By
Beth Herman
For one homeowner in northwest D.C., long since moved away, the addition of a 1969 solarium to a 1929 residence meant capturing the sun in a light-filled space. But based on construction standards of the day, the structure was not without serious problems that included sweeping temperature variances. Cold in the winter and hot in the summer, untempered, single pane glazing further aided and abetted the building’s botherations. And because key energy and safety issues plagued the cavernous space, its use was limited for the current homeowners who relished observing the weather and the great outdoors.
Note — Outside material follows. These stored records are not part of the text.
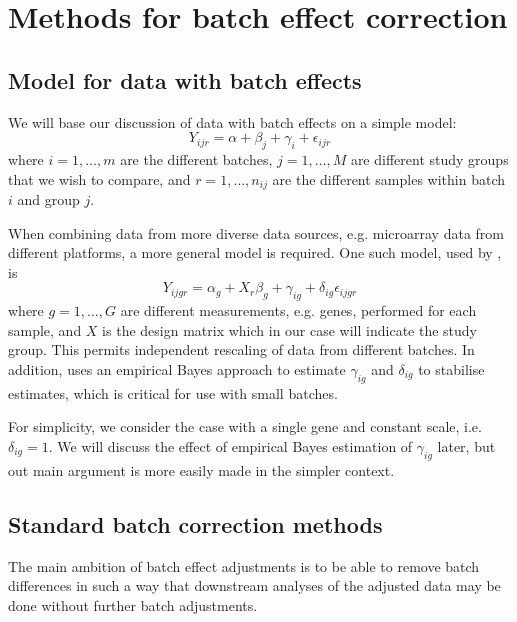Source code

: \documentclass{bio}
\begin{document}
\section{Methods for batch effect correction}

\subsection{Model for data with batch effects}

We will base our discussion of data with batch effects on a simple model:
\begin{equation}
Y_{ijr}=\alpha+\beta_j+\gamma_i+\epsilon_{ijr}
\end{equation}
where $i=1,\ldots,m$ are the different batches, $j=1,\ldots,M$ are different study groups that we wish to compare, and $r=1,\ldots,n_{ij}$ are the different samples within batch $i$ and group $j$.

When combining data from more diverse data sources, e.g. microarray data from different platforms, a more general model is required. One such model, used by \citet{Johnson2007}, is
\begin{equation}
Y_{ijgr}=\alpha_g+X_r\beta_{g}+\gamma_{ig}+\delta_{ig}\epsilon_{ijgr}
\end{equation}
where $g=1,\ldots,G$ are different measurements, e.g. genes, performed for each sample, and $X$ is the design matrix which in our case will indicate the study group. This permits independent rescaling of data from different batches. In addition, \citet{Johnson2007} uses an empirical Bayes approach to estimate $\gamma_{ig}$ and $\delta_{ig}$ to stabilise estimates, which is critical for use with small batches.

For simplicity, we consider the case with a single gene and constant scale, i.e. $\delta_{ig}=1$. We will discuss the effect of empirical Bayes estimation of $\gamma_{ig}$ later, but out main argument is more easily made in the simpler context.

\subsection{Standard batch correction methods}

The main ambition of batch effect adjustments is to be able to remove batch differences in such a way that downstream analyses of the adjusted data may be done without further batch adjustments.
\end{document}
With a configuration of an up-and-down space that had actually involved two additions, joined by a stairway, the larger space was 20-by-12 feet and the long, thin L-shaped space was slightly smaller. “When you went from the house into the larger space, you very much felt like you’d walked into a garden or greenhouse,” said Principal Amy Gardner of Gardner Mohr Architects, noting among the goals was to extend that feeling into the L-shaped space as well.
Lighting the way
In addition to addressing these intrinsic issues, and in a modern application of elements, Gardner used both natural and electric light as art in an unusual design challenge to recast the space. “They were really focused on what we could do with lighting,” Gardner said, noting lighting design specialist John Coventry was retained for the job.
At the same time, the homeowners did not want the solarium’s mid-century quality entirely subjugated to 21st Century design dictums. “They wanted to bring it up in time, but keep what was really timeless about it,” Gardner explained, adding still another facet of the redesign was not to make it so au courant that one might look back in a few years and know exactly when it was renovated.
Twenty-one feet at its apogee, the solarium created what Gardner called “an acoustically spectacular space” for the homeowners who appreciate music, and an opportunity to strategically employ skylights, transparent and translucent glass in realizing the design. To that end, glass wall panels, doors and windows were placed where the homeowners knew the sun rose and set, marking the passage of light in each day and each season. Because of the orientation of each addition, and despite a dominant north face, multiple skylights were employed to capture even the south light, Gardner explained, to bounce off various surfaces and reflect down into the space. “In a sense light became the art in the room,” she said.
Desiring a pristine ceiling plane, thereby eschewing traditional recessed lighting, ample ambient and task lighting was achieved and textured in part by placement of a translucent shoji-like screen panel, lit from the base by concealed LED lights. In the evening the panel glows from the inside out, and pivotal exterior lights in turn focus lighting from the other side. Pieces from an art collection are illuminated by spots and a smattering of track lights that, according to the architect, “…became a kind of jewelry in the space.” In essence, and especially referencing the screen panel, surfaces themselves became light fixtures, Gardner said.
Warmth, weather and wood
Where heating and cooling were concerned, over nearly four decades insulation had become compacted and inadequate, needing to be replaced. With an improved envelope, and though there is auxiliary heat and air conditioning, a radiant floor was selected for comfort and efficiency, and to mitigate the effects of considerable glazing.
Because the homeowners like to experience weather, skylights are operable providing for natural ventilation when utilized. Doors and windows were strategically located for ideal cross-ventilation and to court the natural convection of the space where air moves from high to low, or low to high, depending on seasonal temperatures. “We tried to make use of as many passive strategies as we could implement for light and ventilation,” Gardner said.
Wood used in the redesign is rapidly renewable eucalyptus, and the indoor/outdoor flooring is a charcoal-colored brick paver. A simulated slate sloping roof on one section is by EcoStar, which is recycled material, with a thermoplastic polyolethin (TPO) roofing membrane on the structure’s flat roof aspect.
As the space was technically considered an alteration rather than a formal addition, the architects were not tasked with bringing it up to code. Nevertheless they did so, accomplishing it by improving the building envelope with more efficient materials, elements, strategies and systems within the late 1960s infrastructure—and in fact exceeding current energy efficiency code requirements by 28 percent. “We did this without substantive modification of the envelope itself,” Gardner affirmed, noting wall and roof cavities were not increased, nor was the floor structure modified.
“Working with what was there was really important,” Gardner said of the distinguished ‘60s solarium, “but we were also driven by the goals of capturing light and wind.”